Parallèlement à cet engagement journalistique total, Jean-Loup Izambert mène une activité de conseil indépendant en Communication : développement de services Communication de collectivités territoriales, image de marque des hommes et des territoires, communication d’entreprise de grands comptes. Il intervient également dans la valorisation de métropoles régionales françaises et de PME avec le mensuel économique PME Affaires dont il sera rédacteur en chef. Il lance Top Alerte fin 2005, premier trimestriel de communication de crise.

Mais, chevillé à son « journalisme de terrain », il part pour le Maroc fin 2006 et reprend ses enquêtes sur les réseaux financiers internationaux et les filières islamistes sunnites. Il écrit ainsi, pratiquement dans le même temps, la fin de deux investigations menées sur plusieurs années :

- La première sur la crise économique et financière à laquelle il tente d’apporter réponse à la question essentielle : "Pourquoi la crise ?" Cet ouvrage publié en 2009 se distingue des livres publiés sur la crise en donnant la parole à des intervenants de tous milieux : dirigeants de sociétés transnationales, de banques et de sociétés financières, de transactions internationales, de cabinet d’audit, syndicalistes, magistrats, spécialistes français et anglo-saxons de l’organisation d’entreprise.

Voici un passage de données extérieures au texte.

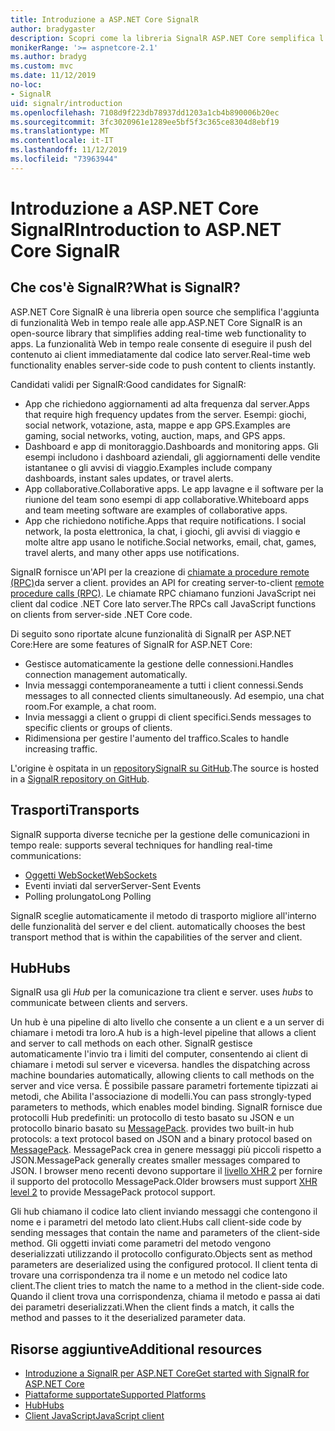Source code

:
 ```yaml
---
title: Introduzione a ASP.NET Core SignalR
author: bradygaster
description: Scopri come la libreria SignalR ASP.NET Core semplifica l'aggiunta di funzionalità in tempo reale alle app.
monikerRange: '>= aspnetcore-2.1'
ms.author: bradyg
ms.custom: mvc
ms.date: 11/12/2019
no-loc:
- SignalR
uid: signalr/introduction
ms.openlocfilehash: 7108d9f223db78937dd1203a1cb4b890006b20ec
ms.sourcegitcommit: 3fc3020961e1289ee5bf5f3c365ce8304d8ebf19
ms.translationtype: MT
ms.contentlocale: it-IT
ms.lasthandoff: 11/12/2019
ms.locfileid: "73963944"
---
```

# <a name="introduction-to-aspnet-core-opno-locsignalr"></a><span data-ttu-id="c2c90-103">Introduzione a ASP.NET Core SignalR</span><span class="sxs-lookup"><span data-stu-id="c2c90-103">Introduction to ASP.NET Core SignalR</span></span>

## <a name="what-is-opno-locsignalr"></a><span data-ttu-id="c2c90-104">Che cos'è SignalR?</span><span class="sxs-lookup"><span data-stu-id="c2c90-104">What is SignalR?</span></span>

<span data-ttu-id="c2c90-105">ASP.NET Core SignalR è una libreria open source che semplifica l'aggiunta di funzionalità Web in tempo reale alle app.</span><span class="sxs-lookup"><span data-stu-id="c2c90-105">ASP.NET Core SignalR is an open-source library that simplifies adding real-time web functionality to apps.</span></span> <span data-ttu-id="c2c90-106">La funzionalità Web in tempo reale consente di eseguire il push del contenuto ai client immediatamente dal codice lato server.</span><span class="sxs-lookup"><span data-stu-id="c2c90-106">Real-time web functionality enables server-side code to push content to clients instantly.</span></span>

<span data-ttu-id="c2c90-107">Candidati validi per SignalR:</span><span class="sxs-lookup"><span data-stu-id="c2c90-107">Good candidates for SignalR:</span></span>

* <span data-ttu-id="c2c90-108">App che richiedono aggiornamenti ad alta frequenza dal server.</span><span class="sxs-lookup"><span data-stu-id="c2c90-108">Apps that require high frequency updates from the server.</span></span> <span data-ttu-id="c2c90-109">Esempi: giochi, social network, votazione, asta, mappe e app GPS.</span><span class="sxs-lookup"><span data-stu-id="c2c90-109">Examples are gaming, social networks, voting, auction, maps, and GPS apps.</span></span>
* <span data-ttu-id="c2c90-110">Dashboard e app di monitoraggio.</span><span class="sxs-lookup"><span data-stu-id="c2c90-110">Dashboards and monitoring apps.</span></span> <span data-ttu-id="c2c90-111">Gli esempi includono i dashboard aziendali, gli aggiornamenti delle vendite istantanee o gli avvisi di viaggio.</span><span class="sxs-lookup"><span data-stu-id="c2c90-111">Examples include company dashboards, instant sales updates, or travel alerts.</span></span>
* <span data-ttu-id="c2c90-112">App collaborative.</span><span class="sxs-lookup"><span data-stu-id="c2c90-112">Collaborative apps.</span></span> <span data-ttu-id="c2c90-113">Le app lavagne e il software per la riunione del team sono esempi di app collaborative.</span><span class="sxs-lookup"><span data-stu-id="c2c90-113">Whiteboard apps and team meeting software are examples of collaborative apps.</span></span>
* <span data-ttu-id="c2c90-114">App che richiedono notifiche.</span><span class="sxs-lookup"><span data-stu-id="c2c90-114">Apps that require notifications.</span></span> <span data-ttu-id="c2c90-115">I social network, la posta elettronica, la chat, i giochi, gli avvisi di viaggio e molte altre app usano le notifiche.</span><span class="sxs-lookup"><span data-stu-id="c2c90-115">Social networks, email, chat, games, travel alerts, and many other apps use notifications.</span></span>

SignalR<span data-ttu-id="c2c90-116"> fornisce un'API per la creazione di [chiamate a procedure remote (RPC)](https://wikipedia.org/wiki/Remote_procedure_call)da server a client.</span><span class="sxs-lookup"><span data-stu-id="c2c90-116"> provides an API for creating server-to-client [remote procedure calls (RPC)](https://wikipedia.org/wiki/Remote_procedure_call).</span></span> <span data-ttu-id="c2c90-117">Le chiamate RPC chiamano funzioni JavaScript nei client dal codice .NET Core lato server.</span><span class="sxs-lookup"><span data-stu-id="c2c90-117">The RPCs call JavaScript functions on clients from server-side .NET Core code.</span></span>

<span data-ttu-id="c2c90-118">Di seguito sono riportate alcune funzionalità di SignalR per ASP.NET Core:</span><span class="sxs-lookup"><span data-stu-id="c2c90-118">Here are some features of SignalR for ASP.NET Core:</span></span>

* <span data-ttu-id="c2c90-119">Gestisce automaticamente la gestione delle connessioni.</span><span class="sxs-lookup"><span data-stu-id="c2c90-119">Handles connection management automatically.</span></span>
* <span data-ttu-id="c2c90-120">Invia messaggi contemporaneamente a tutti i client connessi.</span><span class="sxs-lookup"><span data-stu-id="c2c90-120">Sends messages to all connected clients simultaneously.</span></span> <span data-ttu-id="c2c90-121">Ad esempio, una chat room.</span><span class="sxs-lookup"><span data-stu-id="c2c90-121">For example, a chat room.</span></span>
* <span data-ttu-id="c2c90-122">Invia messaggi a client o gruppi di client specifici.</span><span class="sxs-lookup"><span data-stu-id="c2c90-122">Sends messages to specific clients or groups of clients.</span></span>
* <span data-ttu-id="c2c90-123">Ridimensiona per gestire l'aumento del traffico.</span><span class="sxs-lookup"><span data-stu-id="c2c90-123">Scales to handle increasing traffic.</span></span>

<span data-ttu-id="c2c90-124">L'origine è ospitata in un [repositorySignalR su GitHub](https://github.com/aspnet/AspNetCore/tree/master/src/SignalR).</span><span class="sxs-lookup"><span data-stu-id="c2c90-124">The source is hosted in a [SignalR repository on GitHub](https://github.com/aspnet/AspNetCore/tree/master/src/SignalR).</span></span>

## <a name="transports"></a><span data-ttu-id="c2c90-125">Trasporti</span><span class="sxs-lookup"><span data-stu-id="c2c90-125">Transports</span></span>

SignalR<span data-ttu-id="c2c90-126"> supporta diverse tecniche per la gestione delle comunicazioni in tempo reale:</span><span class="sxs-lookup"><span data-stu-id="c2c90-126"> supports several techniques for handling real-time communications:</span></span>

* [<span data-ttu-id="c2c90-127">Oggetti WebSocket</span><span class="sxs-lookup"><span data-stu-id="c2c90-127">WebSockets</span></span>](https://tools.ietf.org/html/rfc7118)
* <span data-ttu-id="c2c90-128">Eventi inviati dal server</span><span class="sxs-lookup"><span data-stu-id="c2c90-128">Server-Sent Events</span></span>
* <span data-ttu-id="c2c90-129">Polling prolungato</span><span class="sxs-lookup"><span data-stu-id="c2c90-129">Long Polling</span></span>

SignalR<span data-ttu-id="c2c90-130"> sceglie automaticamente il metodo di trasporto migliore all'interno delle funzionalità del server e del client.</span><span class="sxs-lookup"><span data-stu-id="c2c90-130"> automatically chooses the best transport method that is within the capabilities of the server and client.</span></span>

## <a name="hubs"></a><span data-ttu-id="c2c90-131">Hub</span><span class="sxs-lookup"><span data-stu-id="c2c90-131">Hubs</span></span>

SignalR<span data-ttu-id="c2c90-132"> usa gli *Hub* per la comunicazione tra client e server.</span><span class="sxs-lookup"><span data-stu-id="c2c90-132"> uses *hubs* to communicate between clients and servers.</span></span>

<span data-ttu-id="c2c90-133">Un hub è una pipeline di alto livello che consente a un client e a un server di chiamare i metodi tra loro.</span><span class="sxs-lookup"><span data-stu-id="c2c90-133">A hub is a high-level pipeline that allows a client and server to call methods on each other.</span></span> SignalR<span data-ttu-id="c2c90-134"> gestisce automaticamente l'invio tra i limiti del computer, consentendo ai client di chiamare i metodi sul server e viceversa.</span><span class="sxs-lookup"><span data-stu-id="c2c90-134"> handles the dispatching across machine boundaries automatically, allowing clients to call methods on the server and vice versa.</span></span> <span data-ttu-id="c2c90-135">È possibile passare parametri fortemente tipizzati ai metodi, che Abilita l'associazione di modelli.</span><span class="sxs-lookup"><span data-stu-id="c2c90-135">You can pass strongly-typed parameters to methods, which enables model binding.</span></span> SignalR<span data-ttu-id="c2c90-136"> fornisce due protocolli Hub predefiniti: un protocollo di testo basato su JSON e un protocollo binario basato su [MessagePack](https://msgpack.org/).</span><span class="sxs-lookup"><span data-stu-id="c2c90-136"> provides two built-in hub protocols: a text protocol based on JSON and a binary protocol based on [MessagePack](https://msgpack.org/).</span></span>  <span data-ttu-id="c2c90-137">MessagePack crea in genere messaggi più piccoli rispetto a JSON.</span><span class="sxs-lookup"><span data-stu-id="c2c90-137">MessagePack generally creates smaller messages compared to JSON.</span></span> <span data-ttu-id="c2c90-138">I browser meno recenti devono supportare il [livello XHR 2](https://caniuse.com/#feat=xhr2) per fornire il supporto del protocollo MessagePack.</span><span class="sxs-lookup"><span data-stu-id="c2c90-138">Older browsers must support [XHR level 2](https://caniuse.com/#feat=xhr2) to provide MessagePack protocol support.</span></span>

<span data-ttu-id="c2c90-139">Gli hub chiamano il codice lato client inviando messaggi che contengono il nome e i parametri del metodo lato client.</span><span class="sxs-lookup"><span data-stu-id="c2c90-139">Hubs call client-side code by sending messages that contain the name and parameters of the client-side method.</span></span> <span data-ttu-id="c2c90-140">Gli oggetti inviati come parametri del metodo vengono deserializzati utilizzando il protocollo configurato.</span><span class="sxs-lookup"><span data-stu-id="c2c90-140">Objects sent as method parameters are deserialized using the configured protocol.</span></span> <span data-ttu-id="c2c90-141">Il client tenta di trovare una corrispondenza tra il nome e un metodo nel codice lato client.</span><span class="sxs-lookup"><span data-stu-id="c2c90-141">The client tries to match the name to a method in the client-side code.</span></span> <span data-ttu-id="c2c90-142">Quando il client trova una corrispondenza, chiama il metodo e passa ai dati dei parametri deserializzati.</span><span class="sxs-lookup"><span data-stu-id="c2c90-142">When the client finds a match, it calls the method and passes to it the deserialized parameter data.</span></span>

## <a name="additional-resources"></a><span data-ttu-id="c2c90-143">Risorse aggiuntive</span><span class="sxs-lookup"><span data-stu-id="c2c90-143">Additional resources</span></span>

* <span data-ttu-id="c2c90-144">[Introduzione a SignalR per ASP.NET Core](xref:tutorials/signalr)</span><span class="sxs-lookup"><span data-stu-id="c2c90-144">[Get started with SignalR for ASP.NET Core](xref:tutorials/signalr)</span></span>
* [<span data-ttu-id="c2c90-145">Piattaforme supportate</span><span class="sxs-lookup"><span data-stu-id="c2c90-145">Supported Platforms</span></span>](xref:signalr/supported-platforms)
* [<span data-ttu-id="c2c90-146">Hub</span><span class="sxs-lookup"><span data-stu-id="c2c90-146">Hubs</span></span>](xref:signalr/hubs)
* [<span data-ttu-id="c2c90-147">Client JavaScript</span><span class="sxs-lookup"><span data-stu-id="c2c90-147">JavaScript client</span></span>](xref:signalr/javascript-client)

- La seconde, menée en plusieurs périodes de 1990 à 2011 sur les liaisons secrètes entre réseaux terroristes islamistes sunnites et services secrets d’Etats occidentaux. Il publiera ses premières investigations dans VSD, L’Humanité et L’Humanité Dimanche (1990 à 1993). Ce travail d’enquête le conduit à démonter les mécanismes de la préparation de la guerre contre la Libye et à écrire "Crimes sans châtiment" qu’il publie en 2013.

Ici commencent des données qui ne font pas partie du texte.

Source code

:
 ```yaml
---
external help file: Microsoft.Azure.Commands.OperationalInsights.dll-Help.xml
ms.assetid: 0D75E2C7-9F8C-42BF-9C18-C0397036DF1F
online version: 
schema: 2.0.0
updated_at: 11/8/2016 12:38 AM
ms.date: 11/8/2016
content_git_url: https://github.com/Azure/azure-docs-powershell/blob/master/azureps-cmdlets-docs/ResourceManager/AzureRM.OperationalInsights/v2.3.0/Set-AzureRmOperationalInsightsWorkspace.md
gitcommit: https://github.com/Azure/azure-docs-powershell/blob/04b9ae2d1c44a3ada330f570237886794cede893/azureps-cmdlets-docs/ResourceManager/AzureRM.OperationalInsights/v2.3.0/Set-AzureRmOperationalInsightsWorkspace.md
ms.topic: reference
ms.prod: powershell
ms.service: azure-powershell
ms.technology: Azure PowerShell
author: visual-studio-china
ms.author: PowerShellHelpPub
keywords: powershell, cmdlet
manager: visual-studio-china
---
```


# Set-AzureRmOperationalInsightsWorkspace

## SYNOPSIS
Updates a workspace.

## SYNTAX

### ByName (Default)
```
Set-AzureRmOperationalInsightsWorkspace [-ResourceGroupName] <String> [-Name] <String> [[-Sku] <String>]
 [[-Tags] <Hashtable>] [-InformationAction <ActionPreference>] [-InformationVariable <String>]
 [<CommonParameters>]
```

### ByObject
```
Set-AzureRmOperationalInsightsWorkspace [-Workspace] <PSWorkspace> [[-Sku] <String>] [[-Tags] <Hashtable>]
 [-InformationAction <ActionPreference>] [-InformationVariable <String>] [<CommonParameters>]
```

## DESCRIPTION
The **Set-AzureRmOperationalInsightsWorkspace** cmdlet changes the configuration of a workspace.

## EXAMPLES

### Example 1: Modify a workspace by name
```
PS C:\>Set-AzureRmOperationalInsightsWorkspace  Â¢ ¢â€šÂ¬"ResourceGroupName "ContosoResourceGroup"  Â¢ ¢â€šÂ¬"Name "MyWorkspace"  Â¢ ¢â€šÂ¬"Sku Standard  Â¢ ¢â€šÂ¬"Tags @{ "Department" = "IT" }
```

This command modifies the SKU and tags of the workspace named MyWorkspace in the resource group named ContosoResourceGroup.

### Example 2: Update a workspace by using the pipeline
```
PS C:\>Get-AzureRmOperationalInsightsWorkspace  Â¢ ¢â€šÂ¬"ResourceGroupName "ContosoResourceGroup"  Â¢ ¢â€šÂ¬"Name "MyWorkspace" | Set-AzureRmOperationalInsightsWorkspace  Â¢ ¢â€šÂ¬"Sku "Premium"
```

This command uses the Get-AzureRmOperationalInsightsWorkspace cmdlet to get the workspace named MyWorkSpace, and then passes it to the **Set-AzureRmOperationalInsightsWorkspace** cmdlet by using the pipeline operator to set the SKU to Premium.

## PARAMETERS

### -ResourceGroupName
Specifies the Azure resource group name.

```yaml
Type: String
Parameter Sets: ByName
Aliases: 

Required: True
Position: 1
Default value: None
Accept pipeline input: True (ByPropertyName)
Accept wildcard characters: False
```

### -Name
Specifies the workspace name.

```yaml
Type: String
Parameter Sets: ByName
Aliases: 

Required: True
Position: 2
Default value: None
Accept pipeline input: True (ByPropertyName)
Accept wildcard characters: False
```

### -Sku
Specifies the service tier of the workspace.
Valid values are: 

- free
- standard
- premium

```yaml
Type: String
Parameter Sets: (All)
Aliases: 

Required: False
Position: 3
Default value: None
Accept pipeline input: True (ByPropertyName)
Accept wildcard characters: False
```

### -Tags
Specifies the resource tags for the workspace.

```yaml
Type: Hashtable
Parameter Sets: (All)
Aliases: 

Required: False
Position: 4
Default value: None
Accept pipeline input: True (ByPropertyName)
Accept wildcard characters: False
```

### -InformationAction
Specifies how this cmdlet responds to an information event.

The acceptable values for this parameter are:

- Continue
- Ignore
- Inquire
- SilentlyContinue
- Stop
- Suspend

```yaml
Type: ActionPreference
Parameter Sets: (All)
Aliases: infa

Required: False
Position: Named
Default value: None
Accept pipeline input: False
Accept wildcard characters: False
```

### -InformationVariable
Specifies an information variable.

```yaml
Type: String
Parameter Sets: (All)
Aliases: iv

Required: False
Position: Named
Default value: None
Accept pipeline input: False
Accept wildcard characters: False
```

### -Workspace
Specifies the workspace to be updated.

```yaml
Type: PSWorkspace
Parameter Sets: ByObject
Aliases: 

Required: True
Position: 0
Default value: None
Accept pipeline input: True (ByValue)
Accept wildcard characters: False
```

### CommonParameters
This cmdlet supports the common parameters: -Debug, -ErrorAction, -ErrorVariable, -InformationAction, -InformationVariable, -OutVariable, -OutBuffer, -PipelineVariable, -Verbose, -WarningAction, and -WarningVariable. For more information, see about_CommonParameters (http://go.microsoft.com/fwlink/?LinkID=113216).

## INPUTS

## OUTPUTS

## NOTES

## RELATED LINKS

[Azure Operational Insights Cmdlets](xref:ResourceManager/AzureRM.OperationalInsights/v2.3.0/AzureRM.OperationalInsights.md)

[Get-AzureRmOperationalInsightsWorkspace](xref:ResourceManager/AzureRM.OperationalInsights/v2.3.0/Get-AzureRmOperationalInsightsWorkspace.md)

Puis, la sauvagerie de l’agression contre la République Arabe Syrienne le pousse a poursuivre ce travail d’enquête en dénonçant la complicité de cinquante-six dirigeants politiques et hauts fonctionnaires français au coeur de l’Etat qui, depuis les années quatre-vingt dix, ont, pour les uns protégé, pour les autres soutenus des individus liés aux groupes terroristes qui sèment la terreur en Syrie. Il publie alors des documents inédits à l’appui de ses accusations dans le tome 1 de "56 – L’Etat français complice de groupes criminels" (octobre 2015) et le tome 2 de "56 – Mensonges et crimes d’Etat" (fin juin 2017), tous deux chez IS Edition. Dans ces deux tomes Jean-Loup Izambert dénonce, preuves à l'appui par la publication de nombreux documents inédits, les 56 principaux dirigeants politiques et hauts fonctionnaires français qui, des années 1990 à 2017, ont soit protégé, soit soutenu des membres d'organisations terroristes.

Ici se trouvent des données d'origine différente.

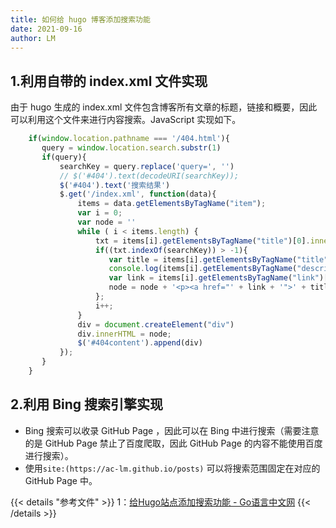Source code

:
 ```yaml
---
title: 如何给 hugo 博客添加搜索功能
date: 2021-09-16
author: LM
---
```


## 1.利用自带的 index.xml 文件实现

由于 hugo 生成的 index.xml 文件包含博客所有文章的标题，链接和概要，因此可以利用这个文件来进行内容搜索。JavaScript 实现如下。

```javascript
    if(window.location.pathname === '/404.html'){
	   query = window.location.search.substr(1)
	   if(query){
	       searchKey = query.replace('query=', '')
	       // $('#404').text(decodeURI(searchKey));
	       $('#404').text('搜索结果')
	       $.get('/index.xml', function(data){
	           items = data.getElementsByTagName("item");
	           var i = 0;
	           var node = ''
	           while ( i < items.length) {
	               txt = items[i].getElementsByTagName("title")[0].innerHTML + items[i].getElementsByTagName("description")[0].innerHTML;
	               if((txt.indexOf(searchKey)) > -1){
	                  var title = items[i].getElementsByTagName("title")[0].innerHTML;
	                  console.log(items[i].getElementsByTagName("description")[0].innerHTML);
	                  var link = items[i].getElementsByTagName("link")[0].innerHTML;
	                  node = node + '<p><a href="' + link + '">' + title + '</a></p>'
	               };
	               i++;
	           }
	           div = document.createElement("div")
	           div.innerHTML = node;
	           $('#404content').append(div)
	       });
	   }
    }
```

## 2.利用 Bing 搜索引擎实现

- Bing 搜索可以收录 GitHub Page ，因此可以在 Bing 中进行搜索（需要注意的是 GitHub Page 禁止了百度爬取，因此 GitHub Page 的内容不能使用百度进行搜索）。
- 使用`site:(https://ac-lm.github.io/posts)` 可以将搜索范围固定在对应的 GitHub Page 中。

{{< details "参考文件" >}} 
1：[给Hugo站点添加搜索功能 - Go语言中文网](https://studygolang.com/articles/27141?fr=sidebar)
{{< /details >}}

Entre l’écriture de ces deux tomes, il publie "Trump face à l’Europe" (février 2017) dans lequel il décortique les guerres menées par les Etats-Unis contre le continent européen, dénonce le militarisme de l’Union européenne, présente l'Organisation de coopération de Shangaï et dresse un premier bilan de son activité.

Il s'intéresse à la crise sanitaire de la covid-19 et commence une série d'enquête avec l'écrivain polémiste Claude Janvier.

Le premier ouvrage de cette série d'enquêtes est publiée (décembre 2019) sous le titre "Le virus et le président".

Il mène alors de front l'écriture de la seconde partie d'enquête avec Claude Janvier et l'écriture d'une autre enquête: la dissimulation par l'OMS, les dirigeants de la Commission européenne et français des preuves scientifiques du médicament Ivermectine qui permet de soigner de la maladie covid-19 à tous les stades de la maladie. Ce nouvel ouvrage est publié (octobre 2021) sous le titre "Le scandale Ivermectine".

Plusieurs des reportages de Jean-Loup Izambert ont été publiés dans différentes langues (anglais, allemand, finnois, italien) et deux de ses ouvrages ont été traduits en anglais et en russe.